Un jour à l’instinct ou de plein gré, il a décidé de changer de stratégie. Ce jour-là, il m’a raconté une histoire qui changea ma vie pour toujours – cette histoire est disponible sur mon blog – Il lui était déjà arrivé de me raconter des histoires sur son passé, ses souvenirs, ses amis et sa vie de jeune homme en Algérie. Mais il ne m’avait jamais raconté une histoire qui s’était imprégnée de cette manière en moi. Jamais. Je ne le savais pas encore, mais il venait de planter une petite graine qui allait germer au fil des jours, des mois, des années. Si bien que quelques années plus tard, j’ai compris le pouvoir de ce qu’il venait de faire.

Non seulement à ce jour, je me souviens de l’histoire par cœur – il ne me l’a racontée qu’une seule fois – mais je me souviens exactement de l’endroit où nous nous trouvions lorsqu’il a commencé son histoire. Vous comprenez désormais un peu plus l’impact de son récit. J’ai été littéralement transporté, rien d’autre ne comptait autour de moi. Je me souviens de chaque mot, de chaque intonation, de chaque pause. Mon père, venait de me donner une leçon de vie. Il ne le savait certainement pas, mais il venait de me donner également une leçon de storytelling.
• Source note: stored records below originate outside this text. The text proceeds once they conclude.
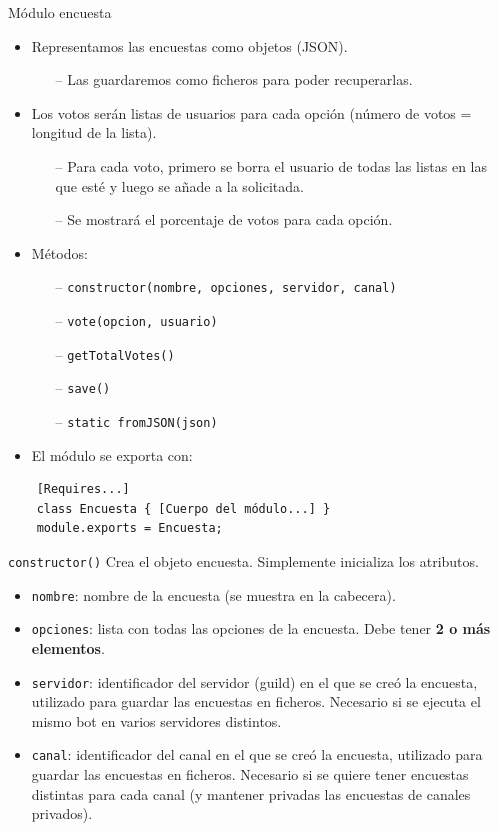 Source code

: \documentclass[10pt]{beamer} %
\begin{document}
\begin{frame}[fragile]{Módulo encuesta}
    \begin{itemize}
        \item Representamos las encuestas como objetos (JSON).
        \begin{itemize}
            \item[--] Las guardaremos como ficheros para poder recuperarlas.
        \end{itemize}
        \item Los votos serán listas de usuarios para cada opción (número de votos = longitud de la lista).
        \begin{itemize}
            \item[--] Para cada voto, primero se borra el usuario de todas las listas en las que esté y luego se añade a la solicitada.
            \item[--] Se mostrará el porcentaje de votos para cada opción.
        \end{itemize}
        \item Métodos:
        \begin{itemize}
            \item[--] \texttt{constructor(nombre, opciones, servidor, canal)}
            \item[--] \texttt{vote(opcion, usuario)}
            \item[--] \texttt{getTotalVotes()}
            \item[--] \texttt{save()}
            \item[--] \texttt{static fromJSON(json)}
        \end{itemize}
        \item El módulo se exporta con:
    \end{itemize}
    \begin{verbatim}
    [Requires...]
    class Encuesta { [Cuerpo del módulo...] }
    module.exports = Encuesta;
    \end{verbatim}
\end{frame}
\begin{frame}{\texttt{constructor()}}
    Crea el objeto encuesta. Simplemente inicializa los atributos.
    \begin{itemize}
        \item \texttt{nombre}: nombre de la encuesta (se muestra en la cabecera).
        \item \texttt{opciones}: lista con todas las opciones de la encuesta. Debe tener \textbf{2 o más elementos}.
        \item \texttt{servidor}: identificador del servidor (guild) en el que se creó la encuesta, utilizado para guardar las encuestas en ficheros. Necesario si se ejecuta el mismo bot en varios servidores distintos.
        \item \texttt{canal}: identificador del canal en el que se creó la encuesta, utilizado para guardar las encuestas en ficheros. Necesario si se quiere tener encuestas distintas para cada canal (y mantener privadas las encuestas de canales privados).
    \end{itemize}
\end{frame}
\end{document}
Les Explications Scientifiques.

Trois éléments se distinguent pour expliquer le phénomène.

Le Transport Narratif

« Il faut penser à un voyage, une façon de quitter mentalement l’endroit où vous vous situez pour s’immerger dans le monde et l’espace créés par l’histoire. Plus vous êtes transporté, plus votre environnement physique disparaît. L’immersion est donc totale, vous ne vous préoccupez plus des distractions qui vous entoure. Plus vous êtes transporté dans l’histoire, plus vous êtes susceptible d’adhérer aux croyances et aux actions que vous voyez dans cette histoire » raconte Patrick Moreau dans son e-book Story of Story.

Le Neurone Miroir

Il y a approximativement 100 milliards de neurones dans le cerveau. Parmi ces neurones, il y a une catégorie particulière : Le Neurone Miroir. Ce neurone, c’est celui qui réagit lorsque nous voyons quelqu’un exécuter une action. C’est comme si nous la faisions nous-mêmes. Cette cellule est également activée lorsque nous racontons une histoire à laquelle le spectateur peut s’identifier. L’exemple le plus simple à évoquer sur ces neurones est celui de l’enfant.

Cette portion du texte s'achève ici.